El reloj marcaba las 2:32 p. m. del jueves 5 de febrero cuando el buque Ocean Mariner, de bandera liberiana, zarpó desde la zona portuaria de Barranquilla con rumbo al puerto de Río Haina, en República Dominicana.
Lo que en principio parecía una operación rutinaria terminó convirtiéndose en un episodio aún sin cerrar, a raíz de un cambio abrupto en la trayectoria de la embarcación que derivó en su interceptación por parte de la Guardia Costera de Estados Unidos.
Su salida desde la terminal de líquidos Palermo Tanks, que hace parte de un robusto centro industrial ubicado sobre el río Magdalena ubicado en jurisdicción del municipio de Sitionuevo (Magdalena), estuvo marcada por el cumplimiento de los protocolos habituales de una operación de exportación.
Así pudo establecer EL HERALDO tras consultar a varias fuentes del sector portuario, que recalcaron que esta operación se cumplió bajo la modalidad de Free On Board (FOB), un inconterm (códigos estandarizados para agilizar el comercio internacional) exclusivo para transporte marítimo.

Dicha modalidad contempla que el vendedor debe cargar la mercancía a bordo del buque designado por el comprador en un puerto de embarque; en ese momento se transfiere el riesgo al comprador, tal como aconteció en este caso.
“En el puerto de origen se hizo la trazabilidad correspondiente. El exportador en cuestión tiene experiencia y ha realizado varias ventas de fuel oil (que no es petróleo crudo, sino un combustible utilizado para barcos y plantas de generación eléctrica)”, sostuvo.
En ese sentido, agregó que “el barco llegó, cargó el producto, se realizaron las inspecciones correspondientes y se autorizó la exportación. Es cierto que el barco venía de Cuba, pero el destino declarado era República Dominicana”.
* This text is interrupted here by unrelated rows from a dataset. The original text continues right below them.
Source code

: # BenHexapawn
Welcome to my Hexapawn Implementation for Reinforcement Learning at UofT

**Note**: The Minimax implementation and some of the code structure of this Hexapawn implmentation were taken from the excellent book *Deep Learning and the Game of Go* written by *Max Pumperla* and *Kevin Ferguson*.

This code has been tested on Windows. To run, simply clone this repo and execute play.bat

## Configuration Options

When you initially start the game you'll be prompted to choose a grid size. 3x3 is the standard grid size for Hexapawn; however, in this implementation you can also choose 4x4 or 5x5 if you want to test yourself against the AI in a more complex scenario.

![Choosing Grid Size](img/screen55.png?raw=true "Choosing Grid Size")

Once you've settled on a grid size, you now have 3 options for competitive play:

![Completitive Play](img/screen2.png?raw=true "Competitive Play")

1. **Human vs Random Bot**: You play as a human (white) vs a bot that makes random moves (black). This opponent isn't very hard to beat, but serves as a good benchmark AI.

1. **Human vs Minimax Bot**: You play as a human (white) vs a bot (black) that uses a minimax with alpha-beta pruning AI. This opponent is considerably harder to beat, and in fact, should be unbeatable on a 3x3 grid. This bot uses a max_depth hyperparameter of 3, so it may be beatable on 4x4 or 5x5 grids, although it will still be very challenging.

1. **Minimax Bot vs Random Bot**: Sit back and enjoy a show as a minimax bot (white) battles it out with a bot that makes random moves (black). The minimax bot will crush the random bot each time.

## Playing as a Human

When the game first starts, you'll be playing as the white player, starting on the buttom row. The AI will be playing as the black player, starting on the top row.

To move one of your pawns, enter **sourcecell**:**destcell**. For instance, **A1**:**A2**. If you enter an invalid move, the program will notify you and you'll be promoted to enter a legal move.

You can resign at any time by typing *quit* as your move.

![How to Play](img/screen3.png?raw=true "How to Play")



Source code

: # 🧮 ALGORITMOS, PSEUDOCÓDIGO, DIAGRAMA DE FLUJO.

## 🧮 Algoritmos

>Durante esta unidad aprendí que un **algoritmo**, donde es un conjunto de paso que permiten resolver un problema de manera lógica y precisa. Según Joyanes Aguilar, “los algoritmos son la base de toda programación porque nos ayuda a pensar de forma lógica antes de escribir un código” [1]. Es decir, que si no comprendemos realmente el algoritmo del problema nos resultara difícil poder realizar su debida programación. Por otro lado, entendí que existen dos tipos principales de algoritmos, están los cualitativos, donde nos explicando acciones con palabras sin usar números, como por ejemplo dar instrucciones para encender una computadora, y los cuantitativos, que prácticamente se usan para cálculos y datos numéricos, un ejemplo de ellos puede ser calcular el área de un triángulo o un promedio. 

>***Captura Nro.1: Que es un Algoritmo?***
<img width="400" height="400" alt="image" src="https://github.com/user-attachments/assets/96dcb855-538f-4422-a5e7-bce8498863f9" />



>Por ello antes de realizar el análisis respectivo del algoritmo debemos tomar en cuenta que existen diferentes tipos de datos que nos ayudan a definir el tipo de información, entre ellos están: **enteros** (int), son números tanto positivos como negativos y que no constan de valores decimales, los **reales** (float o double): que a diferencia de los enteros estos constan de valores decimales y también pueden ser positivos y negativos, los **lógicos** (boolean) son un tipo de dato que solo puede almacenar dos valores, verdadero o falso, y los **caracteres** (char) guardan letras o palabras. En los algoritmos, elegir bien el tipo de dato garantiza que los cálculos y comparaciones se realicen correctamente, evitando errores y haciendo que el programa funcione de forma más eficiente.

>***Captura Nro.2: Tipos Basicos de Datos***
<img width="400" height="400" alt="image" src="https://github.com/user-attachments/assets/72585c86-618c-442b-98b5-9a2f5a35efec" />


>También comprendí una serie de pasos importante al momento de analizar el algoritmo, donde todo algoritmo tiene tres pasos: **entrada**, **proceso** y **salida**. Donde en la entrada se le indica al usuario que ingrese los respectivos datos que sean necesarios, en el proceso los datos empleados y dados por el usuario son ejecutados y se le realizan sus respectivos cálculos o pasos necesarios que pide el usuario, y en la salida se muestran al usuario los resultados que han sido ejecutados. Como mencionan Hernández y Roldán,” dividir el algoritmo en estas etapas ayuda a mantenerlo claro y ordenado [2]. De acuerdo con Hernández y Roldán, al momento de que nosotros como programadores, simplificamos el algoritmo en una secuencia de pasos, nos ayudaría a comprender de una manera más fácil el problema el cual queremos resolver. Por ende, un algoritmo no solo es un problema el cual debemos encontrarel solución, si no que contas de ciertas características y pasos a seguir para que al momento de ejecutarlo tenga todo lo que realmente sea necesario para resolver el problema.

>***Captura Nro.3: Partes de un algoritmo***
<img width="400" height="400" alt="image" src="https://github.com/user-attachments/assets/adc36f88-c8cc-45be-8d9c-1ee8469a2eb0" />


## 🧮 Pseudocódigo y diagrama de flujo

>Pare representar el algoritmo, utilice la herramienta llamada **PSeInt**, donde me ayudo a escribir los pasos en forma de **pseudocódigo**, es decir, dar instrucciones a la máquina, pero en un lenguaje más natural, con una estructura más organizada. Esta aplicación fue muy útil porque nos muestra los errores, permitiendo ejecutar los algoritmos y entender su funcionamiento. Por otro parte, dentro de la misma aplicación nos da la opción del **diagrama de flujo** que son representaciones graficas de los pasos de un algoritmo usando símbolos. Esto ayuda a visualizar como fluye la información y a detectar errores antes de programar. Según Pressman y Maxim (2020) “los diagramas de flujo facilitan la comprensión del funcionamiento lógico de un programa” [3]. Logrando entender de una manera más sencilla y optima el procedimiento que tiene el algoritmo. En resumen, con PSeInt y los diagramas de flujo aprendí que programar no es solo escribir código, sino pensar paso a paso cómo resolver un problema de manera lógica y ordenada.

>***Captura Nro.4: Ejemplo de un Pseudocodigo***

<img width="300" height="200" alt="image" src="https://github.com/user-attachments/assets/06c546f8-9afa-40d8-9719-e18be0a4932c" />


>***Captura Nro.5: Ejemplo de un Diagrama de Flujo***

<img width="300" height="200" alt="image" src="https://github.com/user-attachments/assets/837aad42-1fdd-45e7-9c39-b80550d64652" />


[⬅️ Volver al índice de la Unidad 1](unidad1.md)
El comprador, según ha trascendido, sería una empresa registrada en Panamá, que habría contratado la embarcación para transportar el combustible hasta el puerto dominicano. Aunque aún no existe un pronunciamiento oficial detallado sobre las razones de la interceptación, fuentes del sector indicaron que el historial reciente del buque —que habría estado previamente en Cuba— pudo haber influido en el monitoreo de su recorrido por parte de agencias estadounidenses.
Además, indicaron que existe la posibilidad de que la carga hubiese sido revendida en tránsito, una práctica que si bien es legal dentro del comercio internacional, implica la modificación de la documentación y la notificación correspondiente a las autoridades marítimas y portuarias.
Desde la Asociación de Puertos del Atlántico (Asoportuaria) han hecho un llamado a evitar especulaciones que repercutan en la reputación de la zona portuaria, que avanza en un proceso de recuperación de confianza tras las crisis que tuvo en el pasado con el calado operacional.